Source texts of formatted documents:

• • • • • • •

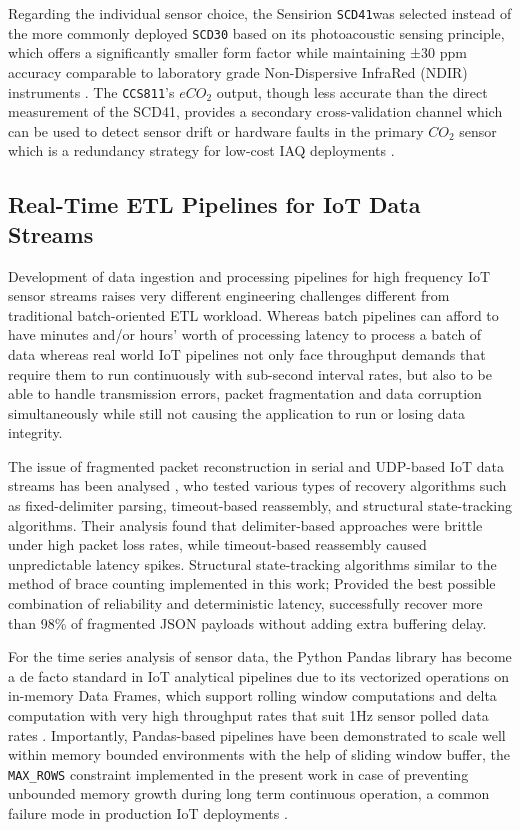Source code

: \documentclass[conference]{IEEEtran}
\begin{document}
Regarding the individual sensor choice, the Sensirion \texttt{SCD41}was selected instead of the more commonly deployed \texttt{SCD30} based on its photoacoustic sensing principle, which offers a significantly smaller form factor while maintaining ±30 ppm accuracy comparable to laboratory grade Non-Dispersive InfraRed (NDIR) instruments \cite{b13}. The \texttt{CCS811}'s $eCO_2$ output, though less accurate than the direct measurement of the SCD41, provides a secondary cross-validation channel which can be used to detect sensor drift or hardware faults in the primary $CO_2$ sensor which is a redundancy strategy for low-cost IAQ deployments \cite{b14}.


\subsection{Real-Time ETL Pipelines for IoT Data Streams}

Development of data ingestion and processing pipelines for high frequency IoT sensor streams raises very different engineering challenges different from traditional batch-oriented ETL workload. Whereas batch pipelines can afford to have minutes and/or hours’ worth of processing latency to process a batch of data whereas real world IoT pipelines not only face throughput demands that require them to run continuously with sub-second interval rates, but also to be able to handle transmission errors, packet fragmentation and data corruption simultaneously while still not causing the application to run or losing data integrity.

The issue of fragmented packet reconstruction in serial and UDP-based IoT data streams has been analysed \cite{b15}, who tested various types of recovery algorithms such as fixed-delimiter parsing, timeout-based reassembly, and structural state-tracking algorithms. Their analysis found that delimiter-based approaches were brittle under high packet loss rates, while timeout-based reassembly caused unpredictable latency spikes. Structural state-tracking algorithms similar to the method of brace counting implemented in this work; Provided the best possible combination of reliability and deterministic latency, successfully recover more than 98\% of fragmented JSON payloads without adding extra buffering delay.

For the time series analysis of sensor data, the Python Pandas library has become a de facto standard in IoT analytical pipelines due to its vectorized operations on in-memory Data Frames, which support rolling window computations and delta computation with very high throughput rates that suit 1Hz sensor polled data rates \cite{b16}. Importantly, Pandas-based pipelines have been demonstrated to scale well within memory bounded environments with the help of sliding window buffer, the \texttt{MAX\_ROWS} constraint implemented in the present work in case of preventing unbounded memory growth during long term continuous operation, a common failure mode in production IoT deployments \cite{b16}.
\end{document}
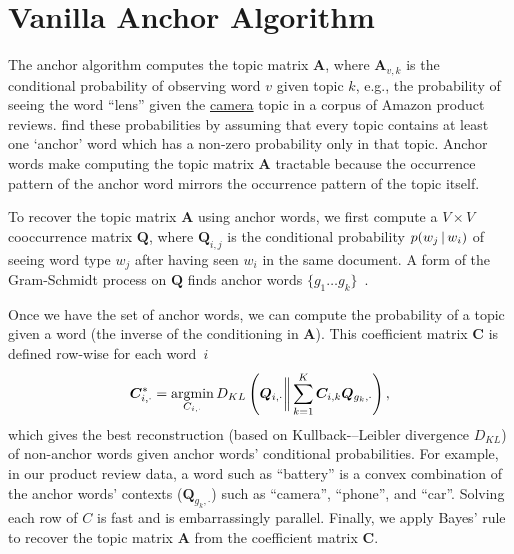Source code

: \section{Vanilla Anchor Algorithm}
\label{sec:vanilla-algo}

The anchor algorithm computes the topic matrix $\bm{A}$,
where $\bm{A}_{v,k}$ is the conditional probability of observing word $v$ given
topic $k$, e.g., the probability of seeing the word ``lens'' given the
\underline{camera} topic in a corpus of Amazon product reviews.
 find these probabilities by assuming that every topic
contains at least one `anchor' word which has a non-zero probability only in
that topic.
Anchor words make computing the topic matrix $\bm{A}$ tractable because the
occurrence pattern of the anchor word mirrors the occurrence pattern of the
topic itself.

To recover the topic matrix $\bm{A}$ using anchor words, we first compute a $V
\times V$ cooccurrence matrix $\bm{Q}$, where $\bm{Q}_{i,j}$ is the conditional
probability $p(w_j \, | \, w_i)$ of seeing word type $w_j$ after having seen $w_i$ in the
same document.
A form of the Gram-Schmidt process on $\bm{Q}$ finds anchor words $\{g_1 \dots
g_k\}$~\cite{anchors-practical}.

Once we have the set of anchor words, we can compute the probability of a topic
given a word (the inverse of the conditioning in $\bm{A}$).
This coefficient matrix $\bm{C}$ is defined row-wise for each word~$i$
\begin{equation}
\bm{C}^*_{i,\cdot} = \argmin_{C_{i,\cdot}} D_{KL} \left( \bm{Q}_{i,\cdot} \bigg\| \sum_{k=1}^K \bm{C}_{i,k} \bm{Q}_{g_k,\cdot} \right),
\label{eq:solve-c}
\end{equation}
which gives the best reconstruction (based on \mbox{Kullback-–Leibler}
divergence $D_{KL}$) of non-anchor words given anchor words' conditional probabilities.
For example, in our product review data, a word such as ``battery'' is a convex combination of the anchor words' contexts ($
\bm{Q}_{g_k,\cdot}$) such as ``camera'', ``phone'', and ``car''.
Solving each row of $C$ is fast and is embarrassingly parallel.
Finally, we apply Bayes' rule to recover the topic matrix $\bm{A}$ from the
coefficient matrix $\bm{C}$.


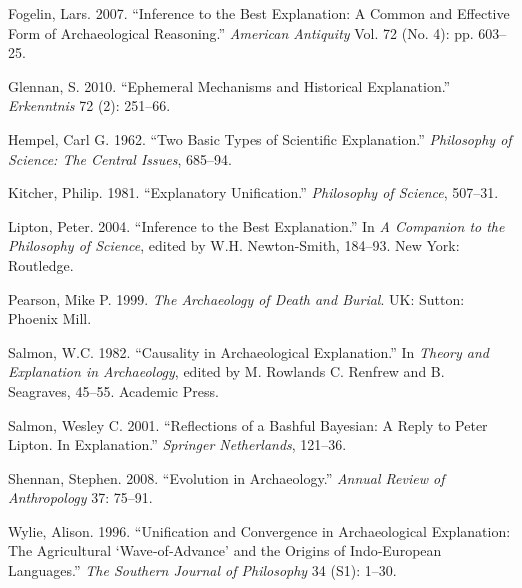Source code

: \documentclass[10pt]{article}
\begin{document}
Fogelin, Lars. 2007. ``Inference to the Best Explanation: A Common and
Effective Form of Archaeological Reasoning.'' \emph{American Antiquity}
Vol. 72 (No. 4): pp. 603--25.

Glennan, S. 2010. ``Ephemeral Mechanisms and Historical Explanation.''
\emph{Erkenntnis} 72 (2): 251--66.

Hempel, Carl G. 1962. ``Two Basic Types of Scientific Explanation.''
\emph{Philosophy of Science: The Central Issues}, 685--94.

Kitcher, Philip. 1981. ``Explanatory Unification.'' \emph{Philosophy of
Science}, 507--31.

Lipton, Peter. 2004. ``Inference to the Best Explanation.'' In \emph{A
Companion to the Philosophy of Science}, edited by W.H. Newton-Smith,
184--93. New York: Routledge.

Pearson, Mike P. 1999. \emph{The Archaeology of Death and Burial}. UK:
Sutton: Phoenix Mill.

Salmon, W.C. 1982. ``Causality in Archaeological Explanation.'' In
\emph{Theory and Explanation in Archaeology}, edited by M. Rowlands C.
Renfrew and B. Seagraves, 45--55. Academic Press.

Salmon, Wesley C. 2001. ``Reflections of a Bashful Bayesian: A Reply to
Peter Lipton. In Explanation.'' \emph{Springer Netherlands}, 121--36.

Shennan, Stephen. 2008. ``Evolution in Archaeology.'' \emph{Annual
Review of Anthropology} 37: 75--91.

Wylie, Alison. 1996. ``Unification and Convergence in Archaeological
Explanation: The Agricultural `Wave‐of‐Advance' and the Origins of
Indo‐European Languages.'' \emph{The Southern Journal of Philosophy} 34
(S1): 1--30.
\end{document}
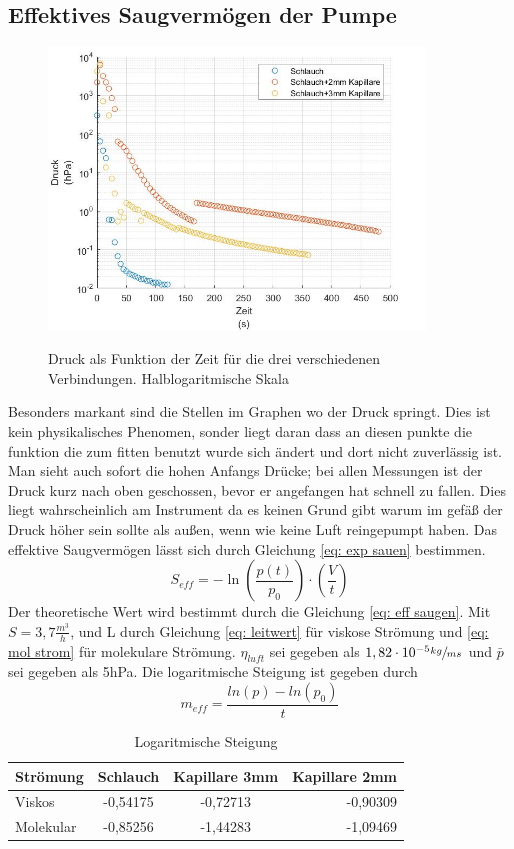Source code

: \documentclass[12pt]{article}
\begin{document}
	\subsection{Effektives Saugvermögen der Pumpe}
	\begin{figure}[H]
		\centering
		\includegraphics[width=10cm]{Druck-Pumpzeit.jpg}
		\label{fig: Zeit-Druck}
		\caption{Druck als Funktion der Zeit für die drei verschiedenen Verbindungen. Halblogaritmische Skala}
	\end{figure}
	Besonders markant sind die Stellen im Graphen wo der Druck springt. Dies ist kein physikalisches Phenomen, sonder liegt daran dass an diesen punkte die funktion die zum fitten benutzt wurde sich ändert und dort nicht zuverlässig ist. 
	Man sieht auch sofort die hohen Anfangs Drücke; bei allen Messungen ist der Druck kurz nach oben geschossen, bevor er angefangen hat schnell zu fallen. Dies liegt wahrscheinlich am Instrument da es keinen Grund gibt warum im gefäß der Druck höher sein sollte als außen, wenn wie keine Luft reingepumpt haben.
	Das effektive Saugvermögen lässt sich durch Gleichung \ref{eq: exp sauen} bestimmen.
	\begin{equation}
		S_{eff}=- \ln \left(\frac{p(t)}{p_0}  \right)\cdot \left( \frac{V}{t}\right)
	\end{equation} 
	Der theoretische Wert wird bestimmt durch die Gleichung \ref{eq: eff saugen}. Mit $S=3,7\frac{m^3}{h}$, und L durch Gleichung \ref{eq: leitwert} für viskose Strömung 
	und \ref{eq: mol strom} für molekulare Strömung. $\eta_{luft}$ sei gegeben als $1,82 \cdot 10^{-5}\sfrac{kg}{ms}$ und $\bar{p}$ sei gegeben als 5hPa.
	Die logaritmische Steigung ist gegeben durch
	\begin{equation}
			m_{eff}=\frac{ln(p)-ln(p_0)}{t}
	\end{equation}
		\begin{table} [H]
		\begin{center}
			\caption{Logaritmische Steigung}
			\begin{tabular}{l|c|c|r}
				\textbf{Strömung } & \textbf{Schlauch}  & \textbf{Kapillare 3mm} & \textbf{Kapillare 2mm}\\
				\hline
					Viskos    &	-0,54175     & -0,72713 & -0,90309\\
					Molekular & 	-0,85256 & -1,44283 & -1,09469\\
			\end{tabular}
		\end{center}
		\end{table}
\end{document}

• • • • • • •

● **YOUR GOAL**
Copy out the lines above exactly, beginning at the one that contains "72 (2): 251--66." and ending at the one that contains "Salmon, Wesley C.".

● **EXERCISE RESULT**
\emph{Erkenntnis} 72 (2): 251--66.

Hempel, Carl G. 1962. ``Two Basic Types of Scientific Explanation.''
\emph{Philosophy of Science: The Central Issues}, 685--94.

Kitcher, Philip. 1981. ``Explanatory Unification.'' \emph{Philosophy of
Science}, 507--31.

Lipton, Peter. 2004. ``Inference to the Best Explanation.'' In \emph{A
Companion to the Philosophy of Science}, edited by W.H. Newton-Smith,
184--93. New York: Routledge.

Pearson, Mike P. 1999. \emph{The Archaeology of Death and Burial}. UK:
Sutton: Phoenix Mill.

Salmon, W.C. 1982. ``Causality in Archaeological Explanation.'' In
\emph{Theory and Explanation in Archaeology}, edited by M. Rowlands C.
Renfrew and B. Seagraves, 45--55. Academic Press.

Salmon, Wesley C. 2001. ``Reflections of a Bashful Bayesian: A Reply to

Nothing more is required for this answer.